1.4. SELinux のステータスおよびモード
SELinux は、3 つのモード (Disabled、Permissive、または Enforcing) のいずれかで実行できます。
Disabled モードを使用することは推奨されません。システムは、SELinux ポリシーの強制を回避するだけでなく、ファイルなどの任意の永続オブジェクトにラベルを付けなくなり、将来的に SELinux を有効にすることが難しくなります。
Permissive モードでは、システムは、SELinux が読み込んだセキュリティーポリシーを実行しているかのように動作します。これには、オブジェクトのラベル付けや、アクセスを拒否したエントリーをログに出力するなどの動作が含まれますが、いずれの操作も拒否される訳ではありません。Permissive モードは、実稼働システムで使用することは推奨されませんが、SELinux ポリシーの開発には役に立ちます。
Enforcing モードは、デフォルトのモードで、推奨される動作モードです。SELinux は、Enforcing モードでは正常に動作し、読み込んだセキュリティーポリシーをシステム全体に強制します。

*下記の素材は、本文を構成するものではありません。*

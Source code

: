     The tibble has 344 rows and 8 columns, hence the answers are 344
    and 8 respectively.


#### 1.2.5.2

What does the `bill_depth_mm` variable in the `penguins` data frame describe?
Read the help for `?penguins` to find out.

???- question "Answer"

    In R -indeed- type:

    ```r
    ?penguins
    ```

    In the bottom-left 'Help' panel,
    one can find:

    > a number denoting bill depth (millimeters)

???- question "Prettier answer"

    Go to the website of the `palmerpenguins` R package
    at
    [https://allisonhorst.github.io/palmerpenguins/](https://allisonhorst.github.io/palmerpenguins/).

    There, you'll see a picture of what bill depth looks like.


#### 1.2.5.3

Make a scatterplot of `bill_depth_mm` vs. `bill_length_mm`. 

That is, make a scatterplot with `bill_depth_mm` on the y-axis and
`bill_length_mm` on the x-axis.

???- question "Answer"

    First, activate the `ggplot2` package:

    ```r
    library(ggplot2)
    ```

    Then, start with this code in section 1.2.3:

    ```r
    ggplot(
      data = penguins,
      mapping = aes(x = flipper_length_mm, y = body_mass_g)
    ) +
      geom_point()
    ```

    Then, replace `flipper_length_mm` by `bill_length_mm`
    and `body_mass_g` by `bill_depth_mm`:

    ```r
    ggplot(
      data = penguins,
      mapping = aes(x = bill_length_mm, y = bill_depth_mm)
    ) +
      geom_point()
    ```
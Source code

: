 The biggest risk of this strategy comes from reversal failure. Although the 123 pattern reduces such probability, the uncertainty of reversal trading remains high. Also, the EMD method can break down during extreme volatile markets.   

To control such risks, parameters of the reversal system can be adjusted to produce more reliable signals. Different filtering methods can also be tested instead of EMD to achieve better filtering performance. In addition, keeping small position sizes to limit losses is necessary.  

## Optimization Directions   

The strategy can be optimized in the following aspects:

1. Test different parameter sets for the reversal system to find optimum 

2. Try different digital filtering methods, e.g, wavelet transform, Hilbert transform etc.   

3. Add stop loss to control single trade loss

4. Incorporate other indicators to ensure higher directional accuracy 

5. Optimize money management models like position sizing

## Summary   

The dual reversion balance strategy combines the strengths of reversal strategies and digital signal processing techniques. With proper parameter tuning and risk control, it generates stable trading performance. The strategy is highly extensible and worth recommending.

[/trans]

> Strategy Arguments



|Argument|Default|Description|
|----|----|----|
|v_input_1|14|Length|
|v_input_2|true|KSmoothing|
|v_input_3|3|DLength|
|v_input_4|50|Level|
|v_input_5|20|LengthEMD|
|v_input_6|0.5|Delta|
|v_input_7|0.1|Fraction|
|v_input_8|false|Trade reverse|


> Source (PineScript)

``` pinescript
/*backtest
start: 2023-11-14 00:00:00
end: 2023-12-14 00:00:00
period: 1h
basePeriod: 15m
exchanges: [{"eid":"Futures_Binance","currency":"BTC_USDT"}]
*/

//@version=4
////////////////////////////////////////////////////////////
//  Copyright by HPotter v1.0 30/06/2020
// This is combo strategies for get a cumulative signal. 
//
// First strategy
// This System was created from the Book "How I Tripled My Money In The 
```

Enforcing モードと Permissive モードを切り替えるには、setenforce ユーティリティーを使用します。setenforce で行った変更は、システムを再起動すると元に戻ります。Enforcing モードに変更するには、Linux の root ユーザーで、setenforce 1 コマンドを実行します。Permissive モードに変更するには、setenforce 0 コマンドを実行します。getenforce ユーティリティーを使用して、現在の SELinux モードを表示します。
~]# getenforce
Enforcing
~]# setenforce 0 ~]# getenforce Permissive
~]# setenforce 1 ~]# getenforce Enforcing
Red Hat Enterprise Linux では、システムを Enforcing モードで実行している場合に、個々のドメインを Permissive モードに設定できます。たとえば、
httpd_t
ドメインを Permissive に設定するには、以下のコマンドを実行します。
~]# semanage permissive -a httpd_t
詳細は、「Permissive ドメイン」 を参照してください。
注記
永続的な状態およびモードの変更は、「SELinux のステータスおよびモードの永続的変更」 で説明されています。